[<prev] [next>] [<thread-prev] [thread-next>] [day] [month] [year] [list]
Message-ID: <20250403073111-mutt-send-email-mst@kernel.org>
Date: Thu, 3 Apr 2025 08:21:31 -0400
From: "Michael S. Tsirkin" <mst@...hat.com>
To: Stefan Hajnoczi <stefanha@...hat.com>
Cc: Alexander Graf <graf@...zon.com>, netdev@...r.kernel.org,
Stefano Garzarella <sgarzare@...hat.com>,
linux-kernel@...r.kernel.org, virtualization@...ts.linux.dev,
kvm@...r.kernel.org, Asias He <asias@...hat.com>,
Paolo Abeni <pabeni@...hat.com>, Jakub Kicinski <kuba@...nel.org>,
Eric Dumazet <edumazet@...gle.com>,
"David S . Miller" <davem@...emloft.net>, nh-open-source@...zon.com
Subject: Re: [PATCH v2] vsock/virtio: Remove queued_replies pushback logic
On Wed, Apr 02, 2025 at 12:14:24PM -0400, Stefan Hajnoczi wrote:
> On Tue, Apr 01, 2025 at 08:13:49PM +0000, Alexander Graf wrote:
> > Ever since the introduction of the virtio vsock driver, it included
> > pushback logic that blocks it from taking any new RX packets until the
> > TX queue backlog becomes shallower than the virtqueue size.
> >
> > This logic works fine when you connect a user space application on the
> > hypervisor with a virtio-vsock target, because the guest will stop
> > receiving data until the host pulled all outstanding data from the VM.
> >
> > With Nitro Enclaves however, we connect 2 VMs directly via vsock:
> >
> > Parent Enclave
> >
> > RX -------- TX
> > TX -------- RX
> >
> > This means we now have 2 virtio-vsock backends that both have the pushback
> > logic.
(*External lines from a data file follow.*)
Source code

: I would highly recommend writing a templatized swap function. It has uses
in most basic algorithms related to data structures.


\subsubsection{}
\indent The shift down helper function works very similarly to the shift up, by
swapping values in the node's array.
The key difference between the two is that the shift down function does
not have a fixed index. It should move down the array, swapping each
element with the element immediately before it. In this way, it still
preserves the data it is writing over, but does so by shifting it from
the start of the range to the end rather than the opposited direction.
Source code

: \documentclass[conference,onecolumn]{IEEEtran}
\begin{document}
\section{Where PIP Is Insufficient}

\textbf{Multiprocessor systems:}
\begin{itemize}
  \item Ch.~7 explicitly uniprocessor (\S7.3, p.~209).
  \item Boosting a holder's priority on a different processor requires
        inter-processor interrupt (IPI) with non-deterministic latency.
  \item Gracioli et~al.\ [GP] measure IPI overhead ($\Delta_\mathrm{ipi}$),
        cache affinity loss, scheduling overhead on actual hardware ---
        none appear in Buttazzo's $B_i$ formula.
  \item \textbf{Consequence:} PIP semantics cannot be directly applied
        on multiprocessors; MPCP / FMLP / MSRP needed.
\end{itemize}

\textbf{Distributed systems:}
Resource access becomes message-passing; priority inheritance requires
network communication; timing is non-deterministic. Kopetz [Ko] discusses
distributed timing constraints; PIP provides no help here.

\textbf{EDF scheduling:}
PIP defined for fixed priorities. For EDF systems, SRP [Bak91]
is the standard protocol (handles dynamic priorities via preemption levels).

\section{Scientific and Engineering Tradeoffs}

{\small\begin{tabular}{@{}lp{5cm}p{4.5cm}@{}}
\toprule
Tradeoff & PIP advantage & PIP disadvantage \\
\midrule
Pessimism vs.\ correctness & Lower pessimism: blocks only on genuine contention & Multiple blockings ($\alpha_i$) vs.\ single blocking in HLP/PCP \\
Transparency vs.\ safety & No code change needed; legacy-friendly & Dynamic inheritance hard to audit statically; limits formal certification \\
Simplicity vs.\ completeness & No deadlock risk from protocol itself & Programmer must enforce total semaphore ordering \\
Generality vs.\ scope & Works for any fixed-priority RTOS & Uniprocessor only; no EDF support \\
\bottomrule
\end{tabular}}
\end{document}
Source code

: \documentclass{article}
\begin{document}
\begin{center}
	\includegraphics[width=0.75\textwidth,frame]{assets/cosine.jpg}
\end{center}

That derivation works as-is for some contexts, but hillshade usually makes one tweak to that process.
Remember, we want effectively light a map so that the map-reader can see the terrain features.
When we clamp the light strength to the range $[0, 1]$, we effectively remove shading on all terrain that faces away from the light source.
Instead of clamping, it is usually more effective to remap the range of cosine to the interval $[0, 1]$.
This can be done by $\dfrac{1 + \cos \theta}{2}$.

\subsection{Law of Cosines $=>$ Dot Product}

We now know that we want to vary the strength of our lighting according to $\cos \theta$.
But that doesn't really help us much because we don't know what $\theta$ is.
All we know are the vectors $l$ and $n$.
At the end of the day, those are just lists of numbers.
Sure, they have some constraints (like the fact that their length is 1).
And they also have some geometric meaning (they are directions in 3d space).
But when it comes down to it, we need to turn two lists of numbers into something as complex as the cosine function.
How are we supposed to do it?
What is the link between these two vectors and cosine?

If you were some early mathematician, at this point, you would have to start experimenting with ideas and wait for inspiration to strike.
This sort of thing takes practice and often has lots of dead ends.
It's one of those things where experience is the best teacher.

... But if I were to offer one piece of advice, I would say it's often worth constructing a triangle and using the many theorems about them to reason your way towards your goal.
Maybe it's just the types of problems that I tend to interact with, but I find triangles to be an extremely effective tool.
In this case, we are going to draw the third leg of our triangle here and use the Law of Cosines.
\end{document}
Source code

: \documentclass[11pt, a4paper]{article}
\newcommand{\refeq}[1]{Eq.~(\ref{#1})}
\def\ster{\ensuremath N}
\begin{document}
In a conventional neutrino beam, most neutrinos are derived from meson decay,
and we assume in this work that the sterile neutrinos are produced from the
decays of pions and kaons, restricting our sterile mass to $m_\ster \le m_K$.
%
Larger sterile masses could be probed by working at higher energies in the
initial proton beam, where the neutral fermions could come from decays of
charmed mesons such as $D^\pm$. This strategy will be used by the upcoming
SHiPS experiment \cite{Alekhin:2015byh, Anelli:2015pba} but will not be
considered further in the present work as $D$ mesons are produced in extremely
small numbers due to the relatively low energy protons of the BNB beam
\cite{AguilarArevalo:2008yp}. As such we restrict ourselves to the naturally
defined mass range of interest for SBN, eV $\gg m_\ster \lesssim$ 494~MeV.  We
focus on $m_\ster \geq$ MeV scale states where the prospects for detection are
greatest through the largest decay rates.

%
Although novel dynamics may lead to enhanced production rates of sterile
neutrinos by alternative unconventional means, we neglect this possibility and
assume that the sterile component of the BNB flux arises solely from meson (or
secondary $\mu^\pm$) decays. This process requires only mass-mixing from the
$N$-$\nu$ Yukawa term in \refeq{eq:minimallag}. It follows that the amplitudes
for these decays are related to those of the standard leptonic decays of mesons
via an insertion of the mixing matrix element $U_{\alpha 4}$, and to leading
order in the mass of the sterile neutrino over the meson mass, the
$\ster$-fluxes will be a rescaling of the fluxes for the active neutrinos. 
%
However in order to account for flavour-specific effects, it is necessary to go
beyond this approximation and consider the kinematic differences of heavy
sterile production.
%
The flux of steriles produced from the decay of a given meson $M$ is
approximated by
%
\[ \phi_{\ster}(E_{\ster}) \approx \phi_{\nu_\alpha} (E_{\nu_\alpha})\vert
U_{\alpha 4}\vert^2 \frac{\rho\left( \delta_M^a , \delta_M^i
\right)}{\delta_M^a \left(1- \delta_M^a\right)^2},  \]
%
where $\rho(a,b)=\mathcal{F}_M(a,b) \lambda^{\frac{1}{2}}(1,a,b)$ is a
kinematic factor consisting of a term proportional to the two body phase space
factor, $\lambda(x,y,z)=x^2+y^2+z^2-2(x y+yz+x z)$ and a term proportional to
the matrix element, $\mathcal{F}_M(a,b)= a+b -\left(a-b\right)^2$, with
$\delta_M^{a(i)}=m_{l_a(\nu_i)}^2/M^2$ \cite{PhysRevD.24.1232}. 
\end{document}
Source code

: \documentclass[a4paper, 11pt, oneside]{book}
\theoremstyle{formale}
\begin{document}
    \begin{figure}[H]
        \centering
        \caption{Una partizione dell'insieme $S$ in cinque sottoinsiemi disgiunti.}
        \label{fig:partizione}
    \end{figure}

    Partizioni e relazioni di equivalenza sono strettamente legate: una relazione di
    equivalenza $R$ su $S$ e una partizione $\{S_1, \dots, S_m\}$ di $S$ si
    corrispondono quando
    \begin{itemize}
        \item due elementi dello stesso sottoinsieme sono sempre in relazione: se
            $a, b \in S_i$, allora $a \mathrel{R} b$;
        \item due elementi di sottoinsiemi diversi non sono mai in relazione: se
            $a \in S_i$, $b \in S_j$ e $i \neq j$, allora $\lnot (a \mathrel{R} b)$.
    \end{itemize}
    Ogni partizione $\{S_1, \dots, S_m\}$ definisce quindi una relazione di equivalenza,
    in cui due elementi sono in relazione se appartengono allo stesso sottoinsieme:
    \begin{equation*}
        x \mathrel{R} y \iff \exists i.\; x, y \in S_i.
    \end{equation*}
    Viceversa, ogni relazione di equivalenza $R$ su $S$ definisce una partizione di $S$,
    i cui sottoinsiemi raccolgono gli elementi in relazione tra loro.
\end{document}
If the parent's TX queue runs full at the same time as the
> > Enclave's, both virtio-vsock drivers fall into the pushback path and
> > no longer accept RX traffic. However, that RX traffic is TX traffic on
> > the other side which blocks that driver from making any forward
> > progress. We're now in a deadlock.
> >
> > To resolve this, let's remove that pushback logic altogether and rely on
> > higher levels (like credits) to ensure we do not consume unbounded
> > memory.
>
> The reason for queued_replies is that rx packet processing may emit tx
> packets. Therefore tx virtqueue space is required in order to process
> the rx virtqueue.
>
> queued_replies puts a bound on the amount of tx packets that can be
> queued in memory so the other side cannot consume unlimited memory. Once
> that bound has been reached, rx processing stops until the other side
> frees up tx virtqueue space.
>
> It's been a while since I looked at this problem, so I don't have a
> solution ready. In fact, last time I thought about it I wondered if the
> design of virtio-vsock fundamentally suffers from deadlocks.
>
> I don't think removing queued_replies is possible without a replacement
> for the bounded memory and virtqueue exhaustion issue though. Credits
> are not a solution - they are about socket buffer space, not about
> virtqueue space, which includes control packets that are not accounted
> by socket buffer space.
Hmm.
Actually, let's think which packets require a response.
VIRTIO_VSOCK_OP_REQUEST
VIRTIO_VSOCK_OP_SHUTDOWN
VIRTIO_VSOCK_OP_CREDIT_REQUEST
the response to these always reports a state of an existing socket.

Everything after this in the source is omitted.